Forcément, un tel succès, et si soudain, ça intrigue.
Hype or not to hype: that is the question ?
Calamity Kid
Bastion, c'est l'histoire d'un petit gars surnommé le Kid (faute de posséder un vrai nom) qui se réveille seul sur un bout de décor flottant dans le vide, rare survivant d'un cataclysme appelé la Calamité. Une seule chose lui vient alors à l'esprit, rejoindre le Bastion, un lieu sacré dit imperméable aux catastrophes, dans l'espoir d'y retrouver d'autres survivants. Et quand il y accède enfin, c'est pour y rencontrer un mystérieux rescapé, l’Étranger, et un sanctuaire en ruines. Le Bastion a lui aussi souffert de la catastrophe, et retrouver les cristaux lui fournissant son énergie est le seul moyen d'éviter la destruction totale de ce lieu qui ne représente ni plus ni moins que la dernière chance de ce monde. Hardi gaillard, Kid se lance donc à l'assaut d'un univers éclaté en une myriade de parcelles, dans le but de retrouver les précieux minéraux et toute trace de vie qui peut être sauvée...

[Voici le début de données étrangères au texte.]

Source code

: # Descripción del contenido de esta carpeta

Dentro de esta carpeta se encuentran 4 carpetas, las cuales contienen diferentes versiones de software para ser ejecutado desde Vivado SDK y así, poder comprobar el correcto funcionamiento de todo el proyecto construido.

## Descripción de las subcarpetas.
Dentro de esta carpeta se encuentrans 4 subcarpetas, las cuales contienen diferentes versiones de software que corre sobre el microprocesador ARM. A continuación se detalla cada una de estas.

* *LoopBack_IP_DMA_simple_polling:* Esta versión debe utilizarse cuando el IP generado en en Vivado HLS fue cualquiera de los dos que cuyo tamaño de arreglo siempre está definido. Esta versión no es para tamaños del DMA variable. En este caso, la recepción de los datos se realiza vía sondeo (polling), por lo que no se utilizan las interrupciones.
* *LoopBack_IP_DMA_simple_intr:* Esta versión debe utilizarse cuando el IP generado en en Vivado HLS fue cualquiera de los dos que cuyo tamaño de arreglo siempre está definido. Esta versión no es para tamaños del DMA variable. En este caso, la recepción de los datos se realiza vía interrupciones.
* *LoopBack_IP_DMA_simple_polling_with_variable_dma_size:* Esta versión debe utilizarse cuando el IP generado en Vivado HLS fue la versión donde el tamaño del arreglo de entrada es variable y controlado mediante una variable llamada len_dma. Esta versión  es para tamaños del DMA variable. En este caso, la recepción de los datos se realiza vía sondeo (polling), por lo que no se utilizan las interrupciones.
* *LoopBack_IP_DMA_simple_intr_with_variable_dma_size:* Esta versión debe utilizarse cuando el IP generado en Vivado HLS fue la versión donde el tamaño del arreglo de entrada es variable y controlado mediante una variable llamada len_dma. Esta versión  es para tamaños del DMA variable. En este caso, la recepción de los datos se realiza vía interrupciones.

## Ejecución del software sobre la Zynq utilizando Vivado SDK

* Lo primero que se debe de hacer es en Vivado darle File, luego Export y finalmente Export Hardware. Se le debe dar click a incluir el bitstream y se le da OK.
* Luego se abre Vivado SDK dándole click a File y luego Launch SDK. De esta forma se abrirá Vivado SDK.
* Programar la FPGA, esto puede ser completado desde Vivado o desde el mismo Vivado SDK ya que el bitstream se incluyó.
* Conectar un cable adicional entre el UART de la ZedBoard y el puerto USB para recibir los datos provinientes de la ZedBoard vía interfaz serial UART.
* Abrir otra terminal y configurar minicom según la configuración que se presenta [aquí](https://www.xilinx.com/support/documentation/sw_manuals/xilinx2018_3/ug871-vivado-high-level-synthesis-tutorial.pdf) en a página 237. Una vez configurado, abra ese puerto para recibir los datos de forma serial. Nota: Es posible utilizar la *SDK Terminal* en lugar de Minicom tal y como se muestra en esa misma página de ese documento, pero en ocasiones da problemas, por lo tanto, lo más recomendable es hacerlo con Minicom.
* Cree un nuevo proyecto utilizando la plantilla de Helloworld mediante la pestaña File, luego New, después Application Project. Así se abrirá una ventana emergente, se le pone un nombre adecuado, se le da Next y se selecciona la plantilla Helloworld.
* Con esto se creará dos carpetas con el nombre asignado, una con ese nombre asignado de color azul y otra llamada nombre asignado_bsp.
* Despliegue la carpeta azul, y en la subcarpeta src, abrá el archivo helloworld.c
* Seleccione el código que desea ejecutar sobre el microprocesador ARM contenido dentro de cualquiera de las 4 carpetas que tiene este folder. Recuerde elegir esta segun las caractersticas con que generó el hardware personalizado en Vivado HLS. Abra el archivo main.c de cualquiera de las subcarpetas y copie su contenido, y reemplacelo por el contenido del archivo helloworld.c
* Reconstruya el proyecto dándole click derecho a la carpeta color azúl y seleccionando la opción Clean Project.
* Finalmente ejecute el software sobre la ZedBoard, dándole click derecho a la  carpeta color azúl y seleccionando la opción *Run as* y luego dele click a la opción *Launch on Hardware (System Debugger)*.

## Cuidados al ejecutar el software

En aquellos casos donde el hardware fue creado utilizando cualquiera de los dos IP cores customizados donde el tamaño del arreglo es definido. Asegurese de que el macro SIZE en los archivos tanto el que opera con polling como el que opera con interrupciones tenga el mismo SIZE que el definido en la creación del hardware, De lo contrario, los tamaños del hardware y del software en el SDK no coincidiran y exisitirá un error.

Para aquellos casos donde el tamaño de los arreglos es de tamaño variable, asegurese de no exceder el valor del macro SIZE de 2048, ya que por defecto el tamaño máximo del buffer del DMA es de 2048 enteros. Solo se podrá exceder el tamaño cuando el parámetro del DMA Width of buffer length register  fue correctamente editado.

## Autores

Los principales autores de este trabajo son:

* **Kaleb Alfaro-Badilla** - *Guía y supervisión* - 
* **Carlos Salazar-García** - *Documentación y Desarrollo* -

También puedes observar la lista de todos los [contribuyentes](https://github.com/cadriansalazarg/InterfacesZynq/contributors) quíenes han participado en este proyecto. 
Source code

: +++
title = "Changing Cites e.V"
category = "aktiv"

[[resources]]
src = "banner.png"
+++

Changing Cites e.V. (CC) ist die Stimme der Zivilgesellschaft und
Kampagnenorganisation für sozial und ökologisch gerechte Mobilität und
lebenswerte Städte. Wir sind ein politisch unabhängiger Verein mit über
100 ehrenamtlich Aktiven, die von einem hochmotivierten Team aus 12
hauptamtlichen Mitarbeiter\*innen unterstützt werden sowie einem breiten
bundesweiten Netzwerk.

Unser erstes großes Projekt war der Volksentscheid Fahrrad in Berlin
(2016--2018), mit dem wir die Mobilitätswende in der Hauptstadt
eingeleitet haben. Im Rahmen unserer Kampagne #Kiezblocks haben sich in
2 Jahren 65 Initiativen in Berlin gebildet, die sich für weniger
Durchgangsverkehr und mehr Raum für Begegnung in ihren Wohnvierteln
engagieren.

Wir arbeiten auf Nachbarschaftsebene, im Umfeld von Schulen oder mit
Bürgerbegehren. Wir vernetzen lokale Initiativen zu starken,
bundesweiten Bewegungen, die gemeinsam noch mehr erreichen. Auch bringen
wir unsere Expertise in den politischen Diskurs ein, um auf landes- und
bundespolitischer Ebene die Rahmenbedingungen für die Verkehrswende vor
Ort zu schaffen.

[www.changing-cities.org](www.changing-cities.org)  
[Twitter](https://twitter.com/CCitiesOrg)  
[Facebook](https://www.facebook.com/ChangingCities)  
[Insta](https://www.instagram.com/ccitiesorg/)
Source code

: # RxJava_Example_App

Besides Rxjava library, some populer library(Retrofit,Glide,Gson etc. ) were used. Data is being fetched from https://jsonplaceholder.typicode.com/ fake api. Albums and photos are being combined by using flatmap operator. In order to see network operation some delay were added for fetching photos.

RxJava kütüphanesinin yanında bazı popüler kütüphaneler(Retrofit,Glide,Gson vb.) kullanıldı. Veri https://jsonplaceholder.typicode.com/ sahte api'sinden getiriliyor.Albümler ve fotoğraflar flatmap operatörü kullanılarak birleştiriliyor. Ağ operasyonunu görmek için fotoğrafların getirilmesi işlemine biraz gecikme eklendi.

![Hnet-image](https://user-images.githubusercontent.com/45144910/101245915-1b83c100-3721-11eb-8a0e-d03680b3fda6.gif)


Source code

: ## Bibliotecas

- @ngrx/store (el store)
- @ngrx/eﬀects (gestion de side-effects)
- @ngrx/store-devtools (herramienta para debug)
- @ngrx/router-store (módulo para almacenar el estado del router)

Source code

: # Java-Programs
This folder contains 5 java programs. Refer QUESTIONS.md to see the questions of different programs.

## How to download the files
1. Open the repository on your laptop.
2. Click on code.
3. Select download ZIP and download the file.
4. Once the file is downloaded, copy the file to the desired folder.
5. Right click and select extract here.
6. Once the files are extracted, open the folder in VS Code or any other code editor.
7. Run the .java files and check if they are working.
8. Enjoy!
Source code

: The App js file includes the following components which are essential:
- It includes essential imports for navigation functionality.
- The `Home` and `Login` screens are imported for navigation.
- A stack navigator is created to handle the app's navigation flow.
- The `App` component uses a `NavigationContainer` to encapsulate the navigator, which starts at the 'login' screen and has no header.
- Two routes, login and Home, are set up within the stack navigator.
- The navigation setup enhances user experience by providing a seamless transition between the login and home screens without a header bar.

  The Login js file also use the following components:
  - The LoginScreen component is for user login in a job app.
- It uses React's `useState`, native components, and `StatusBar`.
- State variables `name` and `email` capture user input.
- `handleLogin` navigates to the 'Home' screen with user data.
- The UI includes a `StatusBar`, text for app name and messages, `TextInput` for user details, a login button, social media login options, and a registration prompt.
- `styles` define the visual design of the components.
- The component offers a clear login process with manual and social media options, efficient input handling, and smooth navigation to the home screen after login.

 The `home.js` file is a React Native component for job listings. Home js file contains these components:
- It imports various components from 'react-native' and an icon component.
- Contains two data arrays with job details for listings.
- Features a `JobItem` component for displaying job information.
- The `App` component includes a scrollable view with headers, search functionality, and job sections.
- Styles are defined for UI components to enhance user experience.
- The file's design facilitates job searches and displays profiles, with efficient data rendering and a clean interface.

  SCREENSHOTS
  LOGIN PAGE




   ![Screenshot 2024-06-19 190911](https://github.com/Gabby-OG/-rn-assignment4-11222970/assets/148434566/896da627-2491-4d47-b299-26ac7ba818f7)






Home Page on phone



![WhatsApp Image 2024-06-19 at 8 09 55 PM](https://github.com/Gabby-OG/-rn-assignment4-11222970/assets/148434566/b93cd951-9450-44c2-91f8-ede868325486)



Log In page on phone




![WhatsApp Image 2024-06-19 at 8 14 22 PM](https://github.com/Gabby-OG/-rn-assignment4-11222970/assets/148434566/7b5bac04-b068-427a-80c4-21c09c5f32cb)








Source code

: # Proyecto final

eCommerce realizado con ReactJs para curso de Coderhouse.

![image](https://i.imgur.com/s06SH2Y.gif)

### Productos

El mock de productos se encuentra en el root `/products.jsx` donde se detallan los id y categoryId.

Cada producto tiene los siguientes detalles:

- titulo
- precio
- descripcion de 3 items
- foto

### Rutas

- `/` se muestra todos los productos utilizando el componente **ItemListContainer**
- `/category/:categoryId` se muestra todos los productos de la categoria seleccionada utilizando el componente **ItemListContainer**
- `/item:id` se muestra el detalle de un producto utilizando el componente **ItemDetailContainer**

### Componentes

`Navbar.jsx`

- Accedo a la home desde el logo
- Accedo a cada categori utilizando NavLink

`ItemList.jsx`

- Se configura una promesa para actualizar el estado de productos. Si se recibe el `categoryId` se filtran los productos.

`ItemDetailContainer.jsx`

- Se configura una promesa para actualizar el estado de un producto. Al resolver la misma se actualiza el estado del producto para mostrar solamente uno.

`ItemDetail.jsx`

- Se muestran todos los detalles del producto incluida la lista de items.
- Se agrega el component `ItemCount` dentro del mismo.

Et dès les premières minutes, la première chose qui frappe, c'est le choix narratif plutôt couillu fait par les gens de Supergiant Games, et qui fait la toute particularité de Bastion. Pas de longues cinématiques ou de passages lourds de dialogues, toute la trame du jeu prend la forme d'une narration directe et constante où l’Étranger (Rucks de son nom) - par sa voix abimée de vieil homme blasé digne d'un bon vieux western - est l'unique conteur des péripéties du Kid et de l'histoire du monde de Bastion. Amusé ou cynique lorsqu'il s'agit de décrire les mésaventures du jeune héros, plus sérieux et mélancolique quand il évoque le monde qu'il a connu ou les évènements qui ont conduit au drame de la Calamité, il est omniprésent, implique et captive progressivement le joueur en même temps que Kid dans la découverte des évènements. Un récit d'ailleurs bien plus fin qu'il n'y parait et qui aborde de nombreux thèmes avec finesse et efficacité, pour peu de ne pas rusher et de s'intéresser à tout ce que propose l'aventure. Rien n'est laissé au hasard dans l'écriture du soft (même le fait que le héros ait les cheveux blanc a une explication, bien loin du facteur "coolos style"), tout se mêle, s'entrecroise et s'assemble pour former une fable cohérente, prenante et magnifiquement bien construite, qui offre à sa conclusion un choix aussi puissant que cornélien à celui qui se sera attaché au fil des heures au monde du Kid. Pouvoir profiter de ce récit a néanmoins un prix, celui de la concentration : car même avec les sous-titres, on a vite fait d'outrepasser une ou deux phrases lorsque le jeu subjugue lors d'un moment émotion ou quand des scènes de combat bien bourrines prennent le dessus, et réussir à reprendre le fil n'est pas chose aisée.
Bastion générale
S'il est un jeu qui prime avant tout par son récit, Bastion propose toutefois en parallèle une partie action très bien rodée, aux mécaniques classiques dans la forme et dans le fond. Le Kid va ainsi dessouder de l'ennemi à la pelle dans des affrontements hauts en couleurs, et glaner argent et expérience en plus de potions et autres nombreux objets pour améliorer son arsenal ou apporter un peu plus de lumière sur l'univers du jeu. Ponctuellement, quelques variations seront proposées, comme des séquences de fuite, des arènes assez corsées à vider de vagues de monstres ou quelques passages de plate-formes. Le tout est très bien huilé et ne force jamais au leveling, d'autant plus que l'arsenal du boy, inscrit dans la continuité d'une forte inspiration far-west dont est dotée le jeu (doubles colts, fusil, arc, bazooka... bazooka ?!), n'aura de cesse d'accueillir de nouveaux jouets et pouvoirs de plus en plus puissants, offrant ainsi une diversité constante à celui qui veut trouver chaussure à son pied - ou plutôt arme à sa main. Jouets qui peuvent être mis à contribution dans de nombreux stages bonus (un par objet), où la dextérité sera la clé de nombreuses récompenses supplémentaires pour le Kid.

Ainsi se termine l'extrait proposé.